Si el Tratado de Lisboa no supone el big bang soñado y anhelado ¿qué razones hay para apoyarlo? En una conferencia dictada en Berlín a finales de los años cuarenta, Ortega recordaba a un envejecido Miguel de Cervantes, desengañado por la usura del tiempo, quien afirmaba que en ocasiones la vida nos ponía ante la disyuntiva de «ser camino o ser posada». Utilizando la imagen cervantina, los Tratados actuales son posada, el de Lisboa es camino. Porque no cabe duda alguna de que con sus lagunas, sus imperfecciones, incluso con sus carencias, el Tratado de Lisboa es mejor, mucho mejor que los Tratados actuales. Porque frente al quedarse quieto, nos muestra un camino. El que proclama la Carta de los derechos fundamentales como el ADN de los europeos e incorpora, con especial incidencia, los derechos sociales; un camino más democrático donde el Parlamento europeo adquiere mayores competencias y se sitúa en pie de igualdad con el Consejo, donde por vez primera los Parlamentos nacionales participarán en la legislación europea para garantizar el respeto al principio de subsidiariedad, donde los ciudadanos tendrán voz para impulsar iniciativas populares. Un camino que aboga por la eficacia para que las políticas europeas constituyan un valor añadido en la vida de nuestros conciudadanos con procedimientos decisorios donde será más fácil aprobar que bloquear. Un camino que por vez primera desde los Tratados fundacionales modifica sus instituciones con la creación de un Presidente permanente del Consejo europeo en sustitución de las presidencias rotatorias y de un Ministro de asuntos exteriores, que al mismo tiempo es Vice-Presidente de la Comisión, con mayores capacidades políticas, financieras y operacionales. Por cierto que el reciente nombramiento de estos dos relevantes cargos ha dado lugar a declaraciones sorprendentes. Así, se ha tachado a Herman van Rompuy como un personaje «gris y ultraconservador».

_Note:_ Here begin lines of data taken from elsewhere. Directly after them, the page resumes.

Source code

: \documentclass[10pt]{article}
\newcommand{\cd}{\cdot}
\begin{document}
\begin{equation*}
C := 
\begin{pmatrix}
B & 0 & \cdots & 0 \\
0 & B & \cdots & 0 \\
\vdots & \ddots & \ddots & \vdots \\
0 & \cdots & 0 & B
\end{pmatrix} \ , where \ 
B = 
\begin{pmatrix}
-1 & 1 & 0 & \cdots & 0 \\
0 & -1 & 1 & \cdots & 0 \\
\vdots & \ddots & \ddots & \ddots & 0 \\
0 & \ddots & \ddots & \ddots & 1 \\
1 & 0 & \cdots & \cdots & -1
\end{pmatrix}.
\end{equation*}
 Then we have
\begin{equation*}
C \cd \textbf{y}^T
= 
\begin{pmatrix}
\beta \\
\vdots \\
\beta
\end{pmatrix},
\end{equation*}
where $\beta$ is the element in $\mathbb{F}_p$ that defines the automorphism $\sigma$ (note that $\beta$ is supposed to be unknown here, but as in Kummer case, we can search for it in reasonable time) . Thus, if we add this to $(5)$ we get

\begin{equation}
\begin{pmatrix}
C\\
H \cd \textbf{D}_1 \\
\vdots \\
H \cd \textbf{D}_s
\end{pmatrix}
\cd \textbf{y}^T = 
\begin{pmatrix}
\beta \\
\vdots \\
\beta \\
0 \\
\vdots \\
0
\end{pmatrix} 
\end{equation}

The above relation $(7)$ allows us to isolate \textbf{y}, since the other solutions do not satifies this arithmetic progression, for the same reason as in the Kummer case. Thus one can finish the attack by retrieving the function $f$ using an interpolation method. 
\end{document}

¡Ultraconservador un democristiano belga epítome del centrismo! ¡Gris un político que ha logrado superar con sobresaliente la crisis más profunda de la historia reciente de Bélgica! Vaya despropósitos...
El camino que abre el Tratado de Lisboa es el que nos permitirá hacer frente al aumento de los riesgos estratégicos ligados al terrorismo y a la proliferación nuclear, el que deberá abordar la nueva situación creada en el mundo por la globalización y la revolución tecnológica, el que deberá dar respuesta a los retos del cambio climático. Y qué decir de la situación económica después del terremoto causado por la crisis financiera del año pasado. Europa se encuentra ante una tesitura frente a la que no cabe la política del avestruz: o apuesta por el crecimiento económico, la reforma de sus mercados, el logro de mayores cuotas de competitividad y un sistema eficaz de supervisión o será incapaz de afrontar con éxito la pujanza de la economía norteamericana y los nuevos vientos provenientes de China o India. Asentada en los principios y valores que unen a los europeos, la Unión deberá ser valedora de un modelo social que, con sus imperfecciones, presenta innumerables ventajas. En la tarea que comienza hoy, el Presidente de la Comisión, José Manuel Durao Barroso, ha obtenido la legitimidad política necesaria para poner manos a la obra. Cuenta además con el respaldo de su familia política, mayoritaria en el Consejo europeo y en el Parlamento. Le atañe la responsabilidad de evitar que Europa se enclaustrase en su ensimismamiento, se recree en sus crisis, espere a un mundo que no va a detenerse para que resuelva sus dudas y vacilaciones. Para esa tarea debe emprender el camino que traza el Tratado de Lisboa. Para los que queríamos y queremos más, nos queda el consuelo de lo que Paul Valery afirmaba de todo poema, «nunca se termina, sólo se abandona». Cuando llegue el momento, allí estaremos para retomar el camino.

Íñigo Méndez de Vigo, diputado europeo. Presidente del Colegio de Europa.